Lisbeth Nilsson, PhD, Reg OT, Independent Researcher, Department of Health Sciences, Faculty of Medicine, Lund University, Lund, Sweden
Dr. Lisbeth Nilsson, is a specialist in occupational therapy and associated lecturer and researcher in Occupational Therapy and Occupational Science group at Lund University, Sweden. She developed the intervention Driving to Learn™ in powered wheelchair for people with profound cognitive disabilities. Her special interests are tool use learning and how to assess and facilitate the learning process. She and her collaborator Josephine Durkin, PhD, UK, developed the Assessment of Learning Powered mobility use (ALP). Her current focus is implementation of the ALP tool in the field of assistive technology. More information can be found at her home page www.lisbethnilsson.se/en and at her ResearchGate profile https://www.researchgate.net/profile/Lisbeth_Nilsson
Technology to Overcome the Big Problems of Aging
Geoff Fernie, CM, PhD, PEng, CEng, FCAHS, Creaghan Family Chair in Prevention and Healthcare Technologies Department of Surgery, University of Toronto and Toronto Rehabilitation Institute – UHN, Toronto, ON
Professor Geoff Fernie is the Creaghan Family Chair in Prevention and Healthcare Technologies, Department of Surgery, University of Toronto and at the Toronto Rehabilitation Institute. He is a bioengineer who applies engineering to solve problems in medicine and healthcare. During his tenure as Director of the Toronto Rehabilitation Institute from 2003 to 2018, he grew the research institute to be the top rehabilitation research centre Ssin the world.
Dr. Fernie’s passion is the search for practical solutions to common problems of daily living for an aging population, people with disabilities and their caregivers. His emphasis is on preventing accidents, injuries and illnesses
Dr. Fernie has a track record of taking inventions from the laboratory to market and has helped to launch several companies. He has over 150 peer-reviewed journal papers/ book chapters and has been awarded nearly 50 patents.
Dr Fernie is a member of the Order of Canada.

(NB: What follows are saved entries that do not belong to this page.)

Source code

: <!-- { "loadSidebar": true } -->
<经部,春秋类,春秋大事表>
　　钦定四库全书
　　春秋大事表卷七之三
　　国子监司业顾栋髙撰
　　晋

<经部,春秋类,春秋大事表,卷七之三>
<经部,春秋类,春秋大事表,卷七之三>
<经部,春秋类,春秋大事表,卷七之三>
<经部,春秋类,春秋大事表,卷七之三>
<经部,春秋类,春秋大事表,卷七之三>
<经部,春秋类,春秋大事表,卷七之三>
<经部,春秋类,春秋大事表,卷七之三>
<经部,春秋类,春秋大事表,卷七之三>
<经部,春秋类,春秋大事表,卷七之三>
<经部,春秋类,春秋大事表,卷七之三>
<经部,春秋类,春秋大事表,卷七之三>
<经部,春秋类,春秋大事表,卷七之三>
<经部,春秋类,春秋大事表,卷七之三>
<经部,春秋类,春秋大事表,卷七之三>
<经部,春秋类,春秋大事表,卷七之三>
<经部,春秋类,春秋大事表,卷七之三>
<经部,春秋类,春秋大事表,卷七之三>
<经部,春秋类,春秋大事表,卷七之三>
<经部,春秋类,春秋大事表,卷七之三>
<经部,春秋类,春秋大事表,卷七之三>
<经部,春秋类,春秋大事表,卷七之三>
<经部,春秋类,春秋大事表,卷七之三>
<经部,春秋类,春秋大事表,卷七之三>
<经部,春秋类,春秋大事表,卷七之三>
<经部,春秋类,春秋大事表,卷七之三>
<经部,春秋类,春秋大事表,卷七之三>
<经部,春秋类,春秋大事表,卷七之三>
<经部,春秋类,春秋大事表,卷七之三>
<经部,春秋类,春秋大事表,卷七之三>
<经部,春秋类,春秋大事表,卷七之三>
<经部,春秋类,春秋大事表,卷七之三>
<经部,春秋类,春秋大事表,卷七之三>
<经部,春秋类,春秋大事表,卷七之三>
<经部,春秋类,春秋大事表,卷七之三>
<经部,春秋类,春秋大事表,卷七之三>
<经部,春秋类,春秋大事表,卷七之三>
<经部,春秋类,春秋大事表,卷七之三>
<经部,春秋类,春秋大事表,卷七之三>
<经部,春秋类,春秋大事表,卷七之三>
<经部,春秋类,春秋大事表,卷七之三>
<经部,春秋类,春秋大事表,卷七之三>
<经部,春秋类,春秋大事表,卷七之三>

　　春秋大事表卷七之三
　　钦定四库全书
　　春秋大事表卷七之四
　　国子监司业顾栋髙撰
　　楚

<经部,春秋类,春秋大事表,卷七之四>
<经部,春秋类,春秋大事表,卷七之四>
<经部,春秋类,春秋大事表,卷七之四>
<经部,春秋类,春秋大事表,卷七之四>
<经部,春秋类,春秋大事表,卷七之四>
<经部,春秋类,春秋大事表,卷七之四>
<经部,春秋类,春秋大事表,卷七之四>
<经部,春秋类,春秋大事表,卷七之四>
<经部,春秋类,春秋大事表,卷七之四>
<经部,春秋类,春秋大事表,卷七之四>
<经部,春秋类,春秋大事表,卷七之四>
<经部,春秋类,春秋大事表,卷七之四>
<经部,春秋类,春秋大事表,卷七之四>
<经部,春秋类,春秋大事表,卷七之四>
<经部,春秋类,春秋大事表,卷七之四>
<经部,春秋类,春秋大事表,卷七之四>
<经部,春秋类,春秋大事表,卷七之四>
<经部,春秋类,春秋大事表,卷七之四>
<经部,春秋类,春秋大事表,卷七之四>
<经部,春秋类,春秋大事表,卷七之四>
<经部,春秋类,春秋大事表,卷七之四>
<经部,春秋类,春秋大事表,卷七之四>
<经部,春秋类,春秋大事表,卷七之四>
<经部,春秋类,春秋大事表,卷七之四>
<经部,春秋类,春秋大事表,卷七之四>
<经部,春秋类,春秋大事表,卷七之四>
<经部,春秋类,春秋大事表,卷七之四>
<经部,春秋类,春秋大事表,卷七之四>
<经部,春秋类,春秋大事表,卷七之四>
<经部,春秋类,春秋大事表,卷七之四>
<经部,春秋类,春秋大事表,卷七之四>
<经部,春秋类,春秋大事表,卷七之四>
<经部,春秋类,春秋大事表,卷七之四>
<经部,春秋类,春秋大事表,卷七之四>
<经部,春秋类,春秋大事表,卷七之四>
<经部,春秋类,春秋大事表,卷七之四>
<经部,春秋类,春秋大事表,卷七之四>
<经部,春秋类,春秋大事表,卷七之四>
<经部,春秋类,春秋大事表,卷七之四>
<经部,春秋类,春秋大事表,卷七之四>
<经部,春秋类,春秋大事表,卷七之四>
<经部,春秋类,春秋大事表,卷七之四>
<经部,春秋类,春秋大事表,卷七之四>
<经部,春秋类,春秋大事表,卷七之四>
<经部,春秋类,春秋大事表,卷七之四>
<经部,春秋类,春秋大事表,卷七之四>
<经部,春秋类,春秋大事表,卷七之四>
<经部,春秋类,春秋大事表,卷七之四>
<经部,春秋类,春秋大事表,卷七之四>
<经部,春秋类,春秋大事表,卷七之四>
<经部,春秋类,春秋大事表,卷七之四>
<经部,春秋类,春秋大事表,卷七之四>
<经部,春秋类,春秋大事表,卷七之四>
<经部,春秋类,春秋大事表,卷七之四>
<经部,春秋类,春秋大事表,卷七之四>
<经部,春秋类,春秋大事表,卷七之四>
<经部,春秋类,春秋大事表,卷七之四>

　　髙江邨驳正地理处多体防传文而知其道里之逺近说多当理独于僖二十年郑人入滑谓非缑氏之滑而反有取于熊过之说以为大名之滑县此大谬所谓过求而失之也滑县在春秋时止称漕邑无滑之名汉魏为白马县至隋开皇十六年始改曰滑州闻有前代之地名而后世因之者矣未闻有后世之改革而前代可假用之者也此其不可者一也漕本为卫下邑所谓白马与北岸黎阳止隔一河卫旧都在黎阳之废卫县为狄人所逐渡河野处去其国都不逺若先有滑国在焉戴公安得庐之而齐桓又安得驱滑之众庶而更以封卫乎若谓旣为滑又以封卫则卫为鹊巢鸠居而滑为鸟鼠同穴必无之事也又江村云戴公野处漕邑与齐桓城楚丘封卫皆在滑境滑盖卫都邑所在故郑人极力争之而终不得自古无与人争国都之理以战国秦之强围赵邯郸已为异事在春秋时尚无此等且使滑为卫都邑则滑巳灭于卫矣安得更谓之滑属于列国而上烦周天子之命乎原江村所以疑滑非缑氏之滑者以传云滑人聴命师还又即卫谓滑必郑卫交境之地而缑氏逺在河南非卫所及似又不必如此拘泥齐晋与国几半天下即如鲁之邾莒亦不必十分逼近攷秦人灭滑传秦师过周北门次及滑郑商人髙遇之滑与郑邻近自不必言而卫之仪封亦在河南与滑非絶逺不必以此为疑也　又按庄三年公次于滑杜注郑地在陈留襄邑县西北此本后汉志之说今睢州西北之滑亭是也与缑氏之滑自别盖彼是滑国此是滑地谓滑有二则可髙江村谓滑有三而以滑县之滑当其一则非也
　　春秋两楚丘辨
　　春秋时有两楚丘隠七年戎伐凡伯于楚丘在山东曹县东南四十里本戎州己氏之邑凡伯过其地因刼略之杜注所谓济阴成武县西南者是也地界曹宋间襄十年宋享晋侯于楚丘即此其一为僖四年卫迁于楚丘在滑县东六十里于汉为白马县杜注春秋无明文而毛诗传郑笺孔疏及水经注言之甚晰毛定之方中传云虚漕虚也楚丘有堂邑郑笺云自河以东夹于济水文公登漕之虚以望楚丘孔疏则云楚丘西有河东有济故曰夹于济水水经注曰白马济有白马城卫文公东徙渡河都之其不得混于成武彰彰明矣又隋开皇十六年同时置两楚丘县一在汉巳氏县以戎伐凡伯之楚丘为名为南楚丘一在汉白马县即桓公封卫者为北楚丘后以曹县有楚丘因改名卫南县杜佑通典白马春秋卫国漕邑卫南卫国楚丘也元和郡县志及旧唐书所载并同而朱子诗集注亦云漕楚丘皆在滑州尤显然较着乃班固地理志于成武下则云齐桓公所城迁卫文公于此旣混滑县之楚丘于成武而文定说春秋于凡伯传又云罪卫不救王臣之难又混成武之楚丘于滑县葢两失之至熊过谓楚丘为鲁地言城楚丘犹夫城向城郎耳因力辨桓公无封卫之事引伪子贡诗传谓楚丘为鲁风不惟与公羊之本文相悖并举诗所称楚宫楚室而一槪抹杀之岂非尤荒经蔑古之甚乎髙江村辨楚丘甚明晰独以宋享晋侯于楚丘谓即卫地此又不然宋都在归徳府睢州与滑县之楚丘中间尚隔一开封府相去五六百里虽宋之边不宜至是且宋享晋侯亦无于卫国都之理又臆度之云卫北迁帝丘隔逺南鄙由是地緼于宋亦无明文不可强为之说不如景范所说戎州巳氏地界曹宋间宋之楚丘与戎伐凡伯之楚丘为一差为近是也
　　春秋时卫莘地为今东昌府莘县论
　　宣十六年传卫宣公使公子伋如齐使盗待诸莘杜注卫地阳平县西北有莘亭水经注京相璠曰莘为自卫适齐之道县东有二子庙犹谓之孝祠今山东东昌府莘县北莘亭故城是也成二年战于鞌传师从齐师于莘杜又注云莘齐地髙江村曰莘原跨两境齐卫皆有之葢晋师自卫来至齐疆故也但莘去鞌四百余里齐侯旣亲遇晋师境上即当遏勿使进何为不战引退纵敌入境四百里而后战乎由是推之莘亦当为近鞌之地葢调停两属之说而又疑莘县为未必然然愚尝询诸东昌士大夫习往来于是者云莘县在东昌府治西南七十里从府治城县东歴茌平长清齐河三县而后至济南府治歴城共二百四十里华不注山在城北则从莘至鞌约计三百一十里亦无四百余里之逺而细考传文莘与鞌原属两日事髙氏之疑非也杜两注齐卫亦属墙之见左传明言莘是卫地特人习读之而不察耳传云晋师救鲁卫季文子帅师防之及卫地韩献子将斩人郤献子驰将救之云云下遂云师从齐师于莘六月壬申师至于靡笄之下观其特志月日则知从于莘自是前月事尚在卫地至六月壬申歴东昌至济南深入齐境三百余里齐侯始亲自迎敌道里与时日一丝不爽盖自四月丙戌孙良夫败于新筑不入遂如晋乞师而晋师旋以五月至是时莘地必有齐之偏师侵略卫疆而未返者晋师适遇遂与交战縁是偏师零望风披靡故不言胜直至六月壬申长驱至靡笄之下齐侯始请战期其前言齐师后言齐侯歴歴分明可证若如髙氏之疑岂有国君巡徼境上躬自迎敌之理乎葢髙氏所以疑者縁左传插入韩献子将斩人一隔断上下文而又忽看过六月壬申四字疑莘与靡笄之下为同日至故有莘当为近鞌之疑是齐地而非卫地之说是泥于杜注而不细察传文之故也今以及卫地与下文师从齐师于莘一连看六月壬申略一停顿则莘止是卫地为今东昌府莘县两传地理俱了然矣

Community Mobility 101: A Modern Primer
James (Cole) Galloway, PT, PhD, FAPTA,
Professor, University of Delaware; Founder, Go Baby Go, Newark, DE, USA
Dr. Galloway’s “blue collar futurist” approach guides his collaborative work on supporting individuals in the co-creation of their world through mobility. His interests in human behavior, families, music, comedy, design thinking and social justice mix effortlessly with his professional background of rehabilitation, neuroscience, child development, human-machine interaction, dynamic systems concepts and open source culture.
His team’s research and device development work — focused on the key role of social mobility in life — serves to unapologetically challenge the out of date cultures of pediatric and adult rehabilitation with a highly hopeful set of alternative products and processes. His current focus is on the impact of modified ride on cars, body weight harnesses placed in the real world, swarms of smart toys and on the research and manufacturing power of k-12 STEM/STEAM classrooms.
He works within Go Baby Go – a +150 chapter research, education and advocacy human rights movement composed of researchers, clinicians, families and a wide range of lay communities. His approach of combining high tech and low tech into “go tech” has garnered 20 yrs of funding, awards and partnerships with top tier organizations including the National Institutes of Health, the National Science Foundation, the Robert Wood Johnson Foundation, the Department of Education, the Smithsonian’s American History Museum, the medical technology and toy industries such as Fisher Price, Mattel and the American Physical Therapy Association.